I have never taken a son from among the white men, but I now wish to adopt you as my son, because I believe that some day you will become a chief among your people. I am growing old, and it is probable that I will go before you to dwell with the Great Spirit, for you are still a young man. When I am gone you will then be left to help and to advise my people.
There wasn’t much help forthcoming, not much advising, but McClintock’s adoption, and the trust that accompanied it, allowed him rare access to the daily life of the Blackfeet. Between 1903 and 1912, he made seven summer visits, and created more than 2,000 photographs. He provided a selection of these as negatives to a Chicago slide colorist, Charlotte Pinkerton, who, using notes McClintock had made onsite, created a series of lantern slides. These were meant to accompany McClintock’s lectures, and were something like the PowerPoint of the age. For a public speaker intent on drawing as many people as possible into his auditoriums, they must have been a near necessity. Come see the magic lantern projections, hear stories about the Blackfeet.
During the course of his career, McClintock presented talks to Theodore Roosevelt and William Howard Taft. He gave an illustrated lecture to the crown prince of Prussia and a well-received talk to the Berlin Anthropological Society. Between late January and March 1913 alone, he spoke in 36 different venues. Most every lecture focused on his early trips to Montana.
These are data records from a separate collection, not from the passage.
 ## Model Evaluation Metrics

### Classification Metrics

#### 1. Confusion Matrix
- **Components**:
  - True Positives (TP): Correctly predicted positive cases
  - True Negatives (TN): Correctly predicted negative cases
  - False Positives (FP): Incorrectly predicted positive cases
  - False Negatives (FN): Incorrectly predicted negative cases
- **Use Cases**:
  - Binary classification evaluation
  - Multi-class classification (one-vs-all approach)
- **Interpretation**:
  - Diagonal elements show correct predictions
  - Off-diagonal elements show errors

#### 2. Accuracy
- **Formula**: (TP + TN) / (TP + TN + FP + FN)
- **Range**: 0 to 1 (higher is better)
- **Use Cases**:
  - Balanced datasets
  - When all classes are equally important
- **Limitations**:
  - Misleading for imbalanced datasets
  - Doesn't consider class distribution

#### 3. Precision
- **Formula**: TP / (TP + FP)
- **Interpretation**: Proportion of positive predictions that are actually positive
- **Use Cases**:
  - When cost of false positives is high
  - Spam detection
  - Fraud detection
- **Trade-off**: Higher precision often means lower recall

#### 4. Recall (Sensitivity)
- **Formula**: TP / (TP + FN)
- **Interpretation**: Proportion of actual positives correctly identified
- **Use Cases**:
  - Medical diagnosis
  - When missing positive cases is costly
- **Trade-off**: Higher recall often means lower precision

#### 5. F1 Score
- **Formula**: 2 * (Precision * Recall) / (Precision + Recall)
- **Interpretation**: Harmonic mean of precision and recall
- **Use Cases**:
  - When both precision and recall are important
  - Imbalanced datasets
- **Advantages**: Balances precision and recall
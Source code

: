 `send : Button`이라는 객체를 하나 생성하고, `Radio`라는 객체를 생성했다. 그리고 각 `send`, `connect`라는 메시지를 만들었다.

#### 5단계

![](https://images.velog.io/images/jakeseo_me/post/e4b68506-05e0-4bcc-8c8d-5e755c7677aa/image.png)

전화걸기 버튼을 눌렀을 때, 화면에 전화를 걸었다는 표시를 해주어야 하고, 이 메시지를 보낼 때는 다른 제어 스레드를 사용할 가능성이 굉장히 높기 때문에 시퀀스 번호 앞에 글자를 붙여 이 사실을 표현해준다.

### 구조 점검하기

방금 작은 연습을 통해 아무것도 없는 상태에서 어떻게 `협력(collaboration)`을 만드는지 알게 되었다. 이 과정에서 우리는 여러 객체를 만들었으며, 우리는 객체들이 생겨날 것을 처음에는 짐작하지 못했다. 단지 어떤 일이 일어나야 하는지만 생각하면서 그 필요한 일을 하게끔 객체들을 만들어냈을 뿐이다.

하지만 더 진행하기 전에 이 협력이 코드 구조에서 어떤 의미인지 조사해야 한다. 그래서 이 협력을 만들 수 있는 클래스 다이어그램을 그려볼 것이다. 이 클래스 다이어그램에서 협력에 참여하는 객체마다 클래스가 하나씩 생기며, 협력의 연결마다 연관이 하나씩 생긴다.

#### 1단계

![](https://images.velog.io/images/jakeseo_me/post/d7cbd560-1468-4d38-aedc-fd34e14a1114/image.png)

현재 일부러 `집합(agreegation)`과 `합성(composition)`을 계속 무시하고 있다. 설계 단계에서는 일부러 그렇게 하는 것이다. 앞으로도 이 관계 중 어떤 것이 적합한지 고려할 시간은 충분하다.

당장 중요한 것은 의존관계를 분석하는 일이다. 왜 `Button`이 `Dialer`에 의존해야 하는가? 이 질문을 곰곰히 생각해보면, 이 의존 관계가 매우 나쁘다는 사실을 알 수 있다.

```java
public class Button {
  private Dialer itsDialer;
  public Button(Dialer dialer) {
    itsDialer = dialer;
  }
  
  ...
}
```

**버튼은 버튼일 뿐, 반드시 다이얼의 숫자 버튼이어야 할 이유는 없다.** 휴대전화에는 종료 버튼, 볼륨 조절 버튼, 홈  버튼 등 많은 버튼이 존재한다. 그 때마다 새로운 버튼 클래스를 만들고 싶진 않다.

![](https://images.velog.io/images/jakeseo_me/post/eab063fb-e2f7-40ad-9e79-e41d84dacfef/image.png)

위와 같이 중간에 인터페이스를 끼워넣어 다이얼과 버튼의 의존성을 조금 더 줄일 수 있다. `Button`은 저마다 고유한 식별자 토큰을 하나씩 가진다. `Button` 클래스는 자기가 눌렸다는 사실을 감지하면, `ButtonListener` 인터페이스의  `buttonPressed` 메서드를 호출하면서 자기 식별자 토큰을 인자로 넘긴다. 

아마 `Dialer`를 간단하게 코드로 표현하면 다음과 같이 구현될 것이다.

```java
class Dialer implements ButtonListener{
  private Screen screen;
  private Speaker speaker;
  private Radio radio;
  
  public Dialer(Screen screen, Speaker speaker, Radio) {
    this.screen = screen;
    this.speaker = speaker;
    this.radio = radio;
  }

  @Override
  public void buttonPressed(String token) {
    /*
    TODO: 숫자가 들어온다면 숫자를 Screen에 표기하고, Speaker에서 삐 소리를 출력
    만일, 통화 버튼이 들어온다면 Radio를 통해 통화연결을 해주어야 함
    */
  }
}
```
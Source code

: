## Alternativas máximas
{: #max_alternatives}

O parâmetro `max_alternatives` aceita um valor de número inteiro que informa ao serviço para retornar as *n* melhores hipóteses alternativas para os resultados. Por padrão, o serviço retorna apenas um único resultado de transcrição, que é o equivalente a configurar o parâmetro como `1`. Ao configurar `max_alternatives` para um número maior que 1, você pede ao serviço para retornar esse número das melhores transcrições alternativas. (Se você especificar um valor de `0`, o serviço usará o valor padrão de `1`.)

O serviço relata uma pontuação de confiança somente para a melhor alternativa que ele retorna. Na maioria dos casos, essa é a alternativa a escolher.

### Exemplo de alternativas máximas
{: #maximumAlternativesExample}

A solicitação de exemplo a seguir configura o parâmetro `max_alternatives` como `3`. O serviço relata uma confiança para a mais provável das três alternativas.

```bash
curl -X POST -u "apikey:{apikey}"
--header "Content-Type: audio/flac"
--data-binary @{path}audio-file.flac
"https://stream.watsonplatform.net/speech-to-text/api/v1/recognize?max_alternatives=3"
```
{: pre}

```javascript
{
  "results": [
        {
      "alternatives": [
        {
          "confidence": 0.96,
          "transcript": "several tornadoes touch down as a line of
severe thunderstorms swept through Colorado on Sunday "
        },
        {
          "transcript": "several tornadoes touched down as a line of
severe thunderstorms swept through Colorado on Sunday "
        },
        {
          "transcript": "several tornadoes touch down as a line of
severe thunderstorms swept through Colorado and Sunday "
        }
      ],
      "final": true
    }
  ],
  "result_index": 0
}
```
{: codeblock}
Although he came to call himself an ethnographer, it’s fair to say, as others have said before me, that he was devoted less to studying the Blackfeet and more to his own romanticized ideal of them. He took photos of what he wanted to see, and what he believed other people might want to see. His images are heavy on traditional garb, leather, and beads, but light on the cotton and cowboy hats that tribal members increasingly favored. He made sure to capture traditional labor, but avoided ranching and farming. As historian William Farr notes, “Blackfeet stock efforts and the presence of more than four hundred wagons, more than five hundred sets of harnesses, and some one hundred mowing machines for a population of fewer than two thousand simply were not what he was looking for nor of any particular interest to him.” Rather, as Farr continues, McClintock was “curious about what he could still find of the fabled American West before the last remnants of it had slipped away.”
His lantern slides in particular, colored by Pinkerton and now housed at Yale’s Beinecke Library, are perhaps best when taken slightly out of context. Slide after slide shows us idyllic sunsets, the haze of campfire smoke, and, of course, the glow of fires within teepee after teepee. Edenic views of a time not only well past, but one that perhaps never quite existed in the first place. In that regard, and even if McClintock’s images were compromised by romantic aspirations, they remain remarkable. The trick is to take them for what they are. They are not so much reference materials as pieces of art.
An outsider standing apart but looking in … and seeing beauty.